START DATA LISTING
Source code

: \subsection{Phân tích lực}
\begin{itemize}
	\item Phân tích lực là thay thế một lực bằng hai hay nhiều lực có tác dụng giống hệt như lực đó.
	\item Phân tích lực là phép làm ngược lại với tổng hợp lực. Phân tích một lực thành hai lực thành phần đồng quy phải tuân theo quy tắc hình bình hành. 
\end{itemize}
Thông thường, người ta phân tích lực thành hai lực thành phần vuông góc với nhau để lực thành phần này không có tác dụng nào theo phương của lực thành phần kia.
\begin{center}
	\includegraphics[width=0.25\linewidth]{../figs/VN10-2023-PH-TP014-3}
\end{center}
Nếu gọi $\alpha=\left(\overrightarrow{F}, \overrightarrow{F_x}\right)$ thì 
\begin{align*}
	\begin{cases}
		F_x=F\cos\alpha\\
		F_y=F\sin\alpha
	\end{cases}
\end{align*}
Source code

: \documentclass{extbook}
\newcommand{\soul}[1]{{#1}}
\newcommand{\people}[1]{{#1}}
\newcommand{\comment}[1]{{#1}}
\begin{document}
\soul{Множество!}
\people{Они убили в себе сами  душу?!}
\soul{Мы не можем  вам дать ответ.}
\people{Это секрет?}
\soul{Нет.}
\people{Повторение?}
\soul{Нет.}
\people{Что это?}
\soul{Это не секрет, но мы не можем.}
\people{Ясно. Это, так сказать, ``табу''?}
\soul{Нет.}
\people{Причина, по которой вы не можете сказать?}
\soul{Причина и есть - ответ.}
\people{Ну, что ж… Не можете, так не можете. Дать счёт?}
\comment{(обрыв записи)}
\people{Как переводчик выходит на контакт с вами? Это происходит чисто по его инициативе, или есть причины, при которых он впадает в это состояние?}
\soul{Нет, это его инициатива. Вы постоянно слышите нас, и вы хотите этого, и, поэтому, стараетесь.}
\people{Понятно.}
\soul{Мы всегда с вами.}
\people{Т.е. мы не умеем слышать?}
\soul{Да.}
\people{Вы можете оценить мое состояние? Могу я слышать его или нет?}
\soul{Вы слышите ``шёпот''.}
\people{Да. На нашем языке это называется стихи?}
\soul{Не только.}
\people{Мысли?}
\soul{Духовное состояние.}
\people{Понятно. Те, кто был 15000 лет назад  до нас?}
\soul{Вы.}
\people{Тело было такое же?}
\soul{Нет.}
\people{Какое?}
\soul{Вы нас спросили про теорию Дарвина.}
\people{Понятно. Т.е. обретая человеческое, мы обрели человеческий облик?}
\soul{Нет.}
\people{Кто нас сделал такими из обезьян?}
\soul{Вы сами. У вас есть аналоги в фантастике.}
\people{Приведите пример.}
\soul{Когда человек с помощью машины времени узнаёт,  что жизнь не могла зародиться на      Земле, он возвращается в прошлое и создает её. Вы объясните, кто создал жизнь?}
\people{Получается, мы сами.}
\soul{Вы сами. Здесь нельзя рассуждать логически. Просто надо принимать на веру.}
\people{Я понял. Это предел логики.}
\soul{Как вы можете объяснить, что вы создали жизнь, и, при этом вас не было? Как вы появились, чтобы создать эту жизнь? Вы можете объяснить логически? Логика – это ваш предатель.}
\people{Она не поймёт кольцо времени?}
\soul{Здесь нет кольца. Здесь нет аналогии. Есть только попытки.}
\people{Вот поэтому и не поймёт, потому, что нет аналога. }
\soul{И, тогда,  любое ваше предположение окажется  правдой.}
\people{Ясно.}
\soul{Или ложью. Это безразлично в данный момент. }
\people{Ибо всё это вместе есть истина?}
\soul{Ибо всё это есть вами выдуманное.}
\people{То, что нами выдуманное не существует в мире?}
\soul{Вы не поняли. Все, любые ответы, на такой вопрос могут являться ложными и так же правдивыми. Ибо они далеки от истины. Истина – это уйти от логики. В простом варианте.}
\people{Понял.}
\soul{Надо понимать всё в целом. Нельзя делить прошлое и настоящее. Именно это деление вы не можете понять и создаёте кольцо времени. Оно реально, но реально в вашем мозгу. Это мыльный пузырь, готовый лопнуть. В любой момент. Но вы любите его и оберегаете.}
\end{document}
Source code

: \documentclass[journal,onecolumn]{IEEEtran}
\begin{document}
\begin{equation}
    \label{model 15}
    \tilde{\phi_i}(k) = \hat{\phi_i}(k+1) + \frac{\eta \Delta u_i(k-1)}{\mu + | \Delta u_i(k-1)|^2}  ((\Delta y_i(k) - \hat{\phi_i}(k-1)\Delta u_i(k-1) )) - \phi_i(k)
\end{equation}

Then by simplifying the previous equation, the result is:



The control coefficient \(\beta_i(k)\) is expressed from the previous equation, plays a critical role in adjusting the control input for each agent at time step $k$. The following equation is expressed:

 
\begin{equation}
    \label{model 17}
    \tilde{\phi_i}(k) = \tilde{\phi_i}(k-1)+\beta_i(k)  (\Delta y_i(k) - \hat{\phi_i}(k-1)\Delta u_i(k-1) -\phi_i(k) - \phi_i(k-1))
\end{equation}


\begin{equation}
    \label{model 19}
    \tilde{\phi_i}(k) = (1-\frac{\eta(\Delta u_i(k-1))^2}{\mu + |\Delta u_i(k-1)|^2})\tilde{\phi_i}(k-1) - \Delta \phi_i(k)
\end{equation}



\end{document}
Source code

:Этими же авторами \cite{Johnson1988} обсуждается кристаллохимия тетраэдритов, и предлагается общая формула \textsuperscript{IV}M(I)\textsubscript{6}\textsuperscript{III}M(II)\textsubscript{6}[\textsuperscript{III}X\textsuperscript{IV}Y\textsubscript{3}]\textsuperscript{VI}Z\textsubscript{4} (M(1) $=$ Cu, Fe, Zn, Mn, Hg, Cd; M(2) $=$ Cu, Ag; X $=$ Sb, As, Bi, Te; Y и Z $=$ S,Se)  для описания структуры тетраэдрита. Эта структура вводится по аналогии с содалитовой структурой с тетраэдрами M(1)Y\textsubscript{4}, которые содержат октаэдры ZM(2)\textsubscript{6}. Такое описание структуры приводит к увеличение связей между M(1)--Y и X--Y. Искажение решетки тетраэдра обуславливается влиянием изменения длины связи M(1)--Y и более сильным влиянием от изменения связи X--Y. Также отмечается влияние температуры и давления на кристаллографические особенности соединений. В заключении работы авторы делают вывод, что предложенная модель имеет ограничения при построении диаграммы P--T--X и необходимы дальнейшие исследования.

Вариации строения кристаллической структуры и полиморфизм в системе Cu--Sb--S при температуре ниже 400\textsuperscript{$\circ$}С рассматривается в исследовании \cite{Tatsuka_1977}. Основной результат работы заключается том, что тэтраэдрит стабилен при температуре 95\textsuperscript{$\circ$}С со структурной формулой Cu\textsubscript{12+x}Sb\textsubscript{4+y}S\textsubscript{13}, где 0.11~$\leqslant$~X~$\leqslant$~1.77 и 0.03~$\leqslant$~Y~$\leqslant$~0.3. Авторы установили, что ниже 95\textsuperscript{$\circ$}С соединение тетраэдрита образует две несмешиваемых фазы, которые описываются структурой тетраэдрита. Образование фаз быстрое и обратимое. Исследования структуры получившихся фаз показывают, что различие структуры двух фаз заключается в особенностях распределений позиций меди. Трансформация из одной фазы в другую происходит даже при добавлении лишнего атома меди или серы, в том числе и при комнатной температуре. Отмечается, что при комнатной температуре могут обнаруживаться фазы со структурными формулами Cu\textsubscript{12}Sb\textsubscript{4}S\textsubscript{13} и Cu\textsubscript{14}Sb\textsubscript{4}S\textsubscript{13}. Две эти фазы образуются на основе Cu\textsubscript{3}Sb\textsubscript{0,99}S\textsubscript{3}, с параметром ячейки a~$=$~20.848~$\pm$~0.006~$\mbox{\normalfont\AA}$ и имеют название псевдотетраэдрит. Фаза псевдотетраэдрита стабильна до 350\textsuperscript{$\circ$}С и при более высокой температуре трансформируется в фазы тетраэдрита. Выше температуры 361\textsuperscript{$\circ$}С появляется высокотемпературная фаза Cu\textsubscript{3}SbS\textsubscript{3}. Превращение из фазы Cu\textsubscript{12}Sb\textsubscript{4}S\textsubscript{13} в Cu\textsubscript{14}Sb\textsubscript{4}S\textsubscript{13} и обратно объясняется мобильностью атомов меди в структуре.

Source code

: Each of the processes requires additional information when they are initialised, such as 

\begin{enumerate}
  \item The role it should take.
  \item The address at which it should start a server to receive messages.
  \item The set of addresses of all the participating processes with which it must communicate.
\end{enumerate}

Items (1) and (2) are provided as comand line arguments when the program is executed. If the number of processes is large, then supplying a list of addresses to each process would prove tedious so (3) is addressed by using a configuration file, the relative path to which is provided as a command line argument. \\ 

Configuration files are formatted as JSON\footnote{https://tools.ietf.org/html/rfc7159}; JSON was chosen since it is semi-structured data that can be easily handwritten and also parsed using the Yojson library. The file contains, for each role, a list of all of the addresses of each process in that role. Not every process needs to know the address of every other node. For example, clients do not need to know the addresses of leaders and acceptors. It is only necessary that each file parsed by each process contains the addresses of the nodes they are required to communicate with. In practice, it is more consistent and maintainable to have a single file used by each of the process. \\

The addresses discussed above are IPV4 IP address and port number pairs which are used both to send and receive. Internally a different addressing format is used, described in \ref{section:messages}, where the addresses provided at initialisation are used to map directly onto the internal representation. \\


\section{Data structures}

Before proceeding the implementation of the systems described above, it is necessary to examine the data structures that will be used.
END DATA LISTING
**WHAT YOU WILL DO**
Which lines in the data above hold the string "поймёт"? Show each one.

**ANSWER TO THIS PROBLEM**
\people{Она не поймёт кольцо времени?}
\people{Вот поэтому и не поймёт, потому, что нет аналога. }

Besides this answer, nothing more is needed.